Du packst das schon, gerade, wenn Du früher mal richtig gut warst!
Denk' doch dran: Du kannst nix verlieren: Wenn Du Dich abmeldest hast Du kein Ex und schlimmer als durchfallen geht auch nicht, aber Du hast die Chance, zu bestehen.

Danach kannst Du wer weiss was machen, die ganze Welt steht Dir offen.

Kotzen usw. haben viele (ich leider auch). Mir hat es geholfen, beim Examenlernen bei meinen Eltern zu sein, die haben mich immer getröstet und meinten "egal, wie's ausgeht, Du hast halt Dein Bestes gegeben und es ist schon ok!". Das hat immer geholfen (zuzüglich Kamillentee und Beruhigungsmedikamente und Fitnesstudio zwischendurch).
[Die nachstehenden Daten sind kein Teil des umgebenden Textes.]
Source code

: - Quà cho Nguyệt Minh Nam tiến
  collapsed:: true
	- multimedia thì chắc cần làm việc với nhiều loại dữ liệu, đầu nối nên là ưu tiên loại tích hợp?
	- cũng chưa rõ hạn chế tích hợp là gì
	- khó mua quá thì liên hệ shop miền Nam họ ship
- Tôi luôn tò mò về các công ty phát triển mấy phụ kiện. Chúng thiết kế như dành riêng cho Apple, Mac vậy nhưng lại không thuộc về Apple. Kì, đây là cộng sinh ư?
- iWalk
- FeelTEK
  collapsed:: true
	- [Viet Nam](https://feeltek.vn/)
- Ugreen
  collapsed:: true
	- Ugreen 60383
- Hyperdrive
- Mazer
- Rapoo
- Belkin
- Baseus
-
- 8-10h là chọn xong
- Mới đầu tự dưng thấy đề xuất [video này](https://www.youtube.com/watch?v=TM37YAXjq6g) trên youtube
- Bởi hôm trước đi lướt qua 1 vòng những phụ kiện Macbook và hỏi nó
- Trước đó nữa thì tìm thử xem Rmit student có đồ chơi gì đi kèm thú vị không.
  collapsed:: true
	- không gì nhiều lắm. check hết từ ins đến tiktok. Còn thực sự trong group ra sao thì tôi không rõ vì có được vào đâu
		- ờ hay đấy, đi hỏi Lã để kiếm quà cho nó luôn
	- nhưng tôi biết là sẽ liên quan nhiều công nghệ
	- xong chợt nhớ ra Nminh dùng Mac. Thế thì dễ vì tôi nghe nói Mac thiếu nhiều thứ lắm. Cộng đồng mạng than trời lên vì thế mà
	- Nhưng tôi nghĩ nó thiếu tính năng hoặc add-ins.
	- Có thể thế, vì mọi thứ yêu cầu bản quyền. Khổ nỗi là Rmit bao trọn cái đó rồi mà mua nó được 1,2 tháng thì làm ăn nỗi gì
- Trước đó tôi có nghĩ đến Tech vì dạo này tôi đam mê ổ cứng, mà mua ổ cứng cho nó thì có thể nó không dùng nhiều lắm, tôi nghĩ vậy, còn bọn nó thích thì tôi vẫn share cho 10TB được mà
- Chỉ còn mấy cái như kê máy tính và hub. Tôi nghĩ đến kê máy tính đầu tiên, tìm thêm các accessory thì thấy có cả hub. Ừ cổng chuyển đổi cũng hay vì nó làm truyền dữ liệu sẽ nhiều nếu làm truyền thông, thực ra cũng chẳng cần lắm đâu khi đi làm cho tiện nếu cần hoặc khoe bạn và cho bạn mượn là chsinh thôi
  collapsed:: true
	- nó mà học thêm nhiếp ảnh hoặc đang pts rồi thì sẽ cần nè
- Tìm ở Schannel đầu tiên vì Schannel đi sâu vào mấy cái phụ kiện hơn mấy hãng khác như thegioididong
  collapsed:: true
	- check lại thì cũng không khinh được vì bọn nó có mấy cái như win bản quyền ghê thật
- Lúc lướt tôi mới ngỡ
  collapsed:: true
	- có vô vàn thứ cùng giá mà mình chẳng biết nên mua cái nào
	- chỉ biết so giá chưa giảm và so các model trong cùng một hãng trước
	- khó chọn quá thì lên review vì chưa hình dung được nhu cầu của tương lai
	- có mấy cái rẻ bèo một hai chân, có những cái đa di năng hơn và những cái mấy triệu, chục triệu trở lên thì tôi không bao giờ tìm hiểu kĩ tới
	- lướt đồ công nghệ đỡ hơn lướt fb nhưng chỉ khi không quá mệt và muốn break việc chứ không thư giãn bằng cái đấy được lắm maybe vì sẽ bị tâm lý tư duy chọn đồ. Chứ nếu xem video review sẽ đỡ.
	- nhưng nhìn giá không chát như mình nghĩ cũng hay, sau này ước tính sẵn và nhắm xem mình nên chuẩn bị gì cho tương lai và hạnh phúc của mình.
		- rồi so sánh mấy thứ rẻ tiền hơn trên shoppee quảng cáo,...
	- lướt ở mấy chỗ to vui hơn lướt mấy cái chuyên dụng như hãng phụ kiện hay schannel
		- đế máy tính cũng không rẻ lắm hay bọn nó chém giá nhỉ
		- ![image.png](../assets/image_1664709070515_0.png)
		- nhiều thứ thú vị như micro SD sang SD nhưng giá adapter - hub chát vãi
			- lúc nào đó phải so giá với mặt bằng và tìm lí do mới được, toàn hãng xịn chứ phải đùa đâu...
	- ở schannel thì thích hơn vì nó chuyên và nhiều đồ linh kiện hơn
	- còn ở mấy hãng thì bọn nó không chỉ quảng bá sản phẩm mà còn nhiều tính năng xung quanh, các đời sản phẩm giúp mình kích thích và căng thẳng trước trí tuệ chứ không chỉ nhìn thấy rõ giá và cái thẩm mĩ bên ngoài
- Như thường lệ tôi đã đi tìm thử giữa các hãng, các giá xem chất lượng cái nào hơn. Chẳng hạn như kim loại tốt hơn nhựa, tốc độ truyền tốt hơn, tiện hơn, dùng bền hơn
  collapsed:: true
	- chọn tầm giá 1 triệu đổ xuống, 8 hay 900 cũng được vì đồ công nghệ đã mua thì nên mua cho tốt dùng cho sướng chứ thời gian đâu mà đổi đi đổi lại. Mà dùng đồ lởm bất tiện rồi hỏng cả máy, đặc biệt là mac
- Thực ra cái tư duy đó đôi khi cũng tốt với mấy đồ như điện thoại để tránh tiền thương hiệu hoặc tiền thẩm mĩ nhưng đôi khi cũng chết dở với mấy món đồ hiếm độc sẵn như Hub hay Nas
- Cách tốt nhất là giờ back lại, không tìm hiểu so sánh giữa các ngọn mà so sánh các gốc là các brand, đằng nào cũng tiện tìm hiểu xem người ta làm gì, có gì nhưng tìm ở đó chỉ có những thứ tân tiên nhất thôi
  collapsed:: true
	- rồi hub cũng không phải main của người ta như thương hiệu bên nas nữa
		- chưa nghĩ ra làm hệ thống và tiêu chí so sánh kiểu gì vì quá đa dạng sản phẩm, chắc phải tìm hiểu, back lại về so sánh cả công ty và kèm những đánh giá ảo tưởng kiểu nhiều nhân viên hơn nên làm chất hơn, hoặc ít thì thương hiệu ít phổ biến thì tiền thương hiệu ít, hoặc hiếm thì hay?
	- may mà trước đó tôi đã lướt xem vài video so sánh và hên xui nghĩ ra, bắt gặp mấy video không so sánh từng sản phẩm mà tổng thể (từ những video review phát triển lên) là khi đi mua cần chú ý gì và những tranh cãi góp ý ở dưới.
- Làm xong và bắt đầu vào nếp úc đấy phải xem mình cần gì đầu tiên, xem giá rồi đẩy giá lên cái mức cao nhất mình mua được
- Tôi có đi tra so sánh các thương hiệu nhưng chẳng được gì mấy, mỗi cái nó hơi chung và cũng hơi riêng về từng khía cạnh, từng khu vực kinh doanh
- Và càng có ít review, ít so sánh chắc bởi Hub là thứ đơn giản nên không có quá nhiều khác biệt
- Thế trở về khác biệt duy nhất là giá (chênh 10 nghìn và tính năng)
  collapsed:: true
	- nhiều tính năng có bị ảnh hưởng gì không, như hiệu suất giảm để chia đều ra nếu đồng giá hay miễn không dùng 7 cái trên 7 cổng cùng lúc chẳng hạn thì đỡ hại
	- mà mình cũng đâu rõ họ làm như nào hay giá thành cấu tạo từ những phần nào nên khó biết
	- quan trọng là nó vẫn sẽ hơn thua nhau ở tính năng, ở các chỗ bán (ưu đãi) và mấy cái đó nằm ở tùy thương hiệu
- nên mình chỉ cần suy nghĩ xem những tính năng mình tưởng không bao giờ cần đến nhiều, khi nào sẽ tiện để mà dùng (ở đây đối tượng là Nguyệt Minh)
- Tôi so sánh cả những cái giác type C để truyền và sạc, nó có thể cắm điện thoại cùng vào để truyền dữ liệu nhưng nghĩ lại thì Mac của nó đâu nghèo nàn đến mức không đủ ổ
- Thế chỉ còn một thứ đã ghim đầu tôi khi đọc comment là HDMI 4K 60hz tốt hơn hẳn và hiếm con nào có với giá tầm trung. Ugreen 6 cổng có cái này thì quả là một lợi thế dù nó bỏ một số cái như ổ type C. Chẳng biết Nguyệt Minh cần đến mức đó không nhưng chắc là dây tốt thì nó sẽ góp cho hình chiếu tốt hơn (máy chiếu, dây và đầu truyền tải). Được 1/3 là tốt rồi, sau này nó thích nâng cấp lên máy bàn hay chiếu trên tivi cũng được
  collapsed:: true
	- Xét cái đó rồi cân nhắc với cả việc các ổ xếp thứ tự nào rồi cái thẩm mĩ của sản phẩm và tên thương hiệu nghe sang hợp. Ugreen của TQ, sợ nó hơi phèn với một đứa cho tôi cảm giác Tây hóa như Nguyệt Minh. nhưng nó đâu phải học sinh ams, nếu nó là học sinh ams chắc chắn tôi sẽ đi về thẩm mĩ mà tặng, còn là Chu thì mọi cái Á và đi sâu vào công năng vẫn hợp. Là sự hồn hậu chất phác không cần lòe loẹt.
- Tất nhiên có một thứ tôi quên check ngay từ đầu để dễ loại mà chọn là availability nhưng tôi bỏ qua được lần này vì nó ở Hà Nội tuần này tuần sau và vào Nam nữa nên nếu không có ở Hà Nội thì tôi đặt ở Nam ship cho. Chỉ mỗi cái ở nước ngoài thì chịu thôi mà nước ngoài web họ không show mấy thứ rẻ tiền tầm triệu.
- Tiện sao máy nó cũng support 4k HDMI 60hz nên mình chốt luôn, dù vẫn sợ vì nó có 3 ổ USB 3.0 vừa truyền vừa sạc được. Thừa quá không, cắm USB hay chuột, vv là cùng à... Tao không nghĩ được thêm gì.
Und ich bin so froh, es gemacht zu haben. Das Gefühl, kurz vor Ende abgebrochen zu haben, wäre wohl noch lange als eklig geblieben. Ich kann Dir deshalb nur raten, es ähnlich zu machen!

Wenn es bei Dir allzukrass sein solltest, kriegst Du im übrigen auch von jedem Neurologen/Psychiater/Psychologen eine Krankmeldung für ein Unisemester und kannst Dich dann da erholen.

Solltest Du allerdings schon abgebrochen haben, wünsche ich Dir, etwas gutes gefunden zu haben, denn damit hast Du recht: es ist nicht leicht...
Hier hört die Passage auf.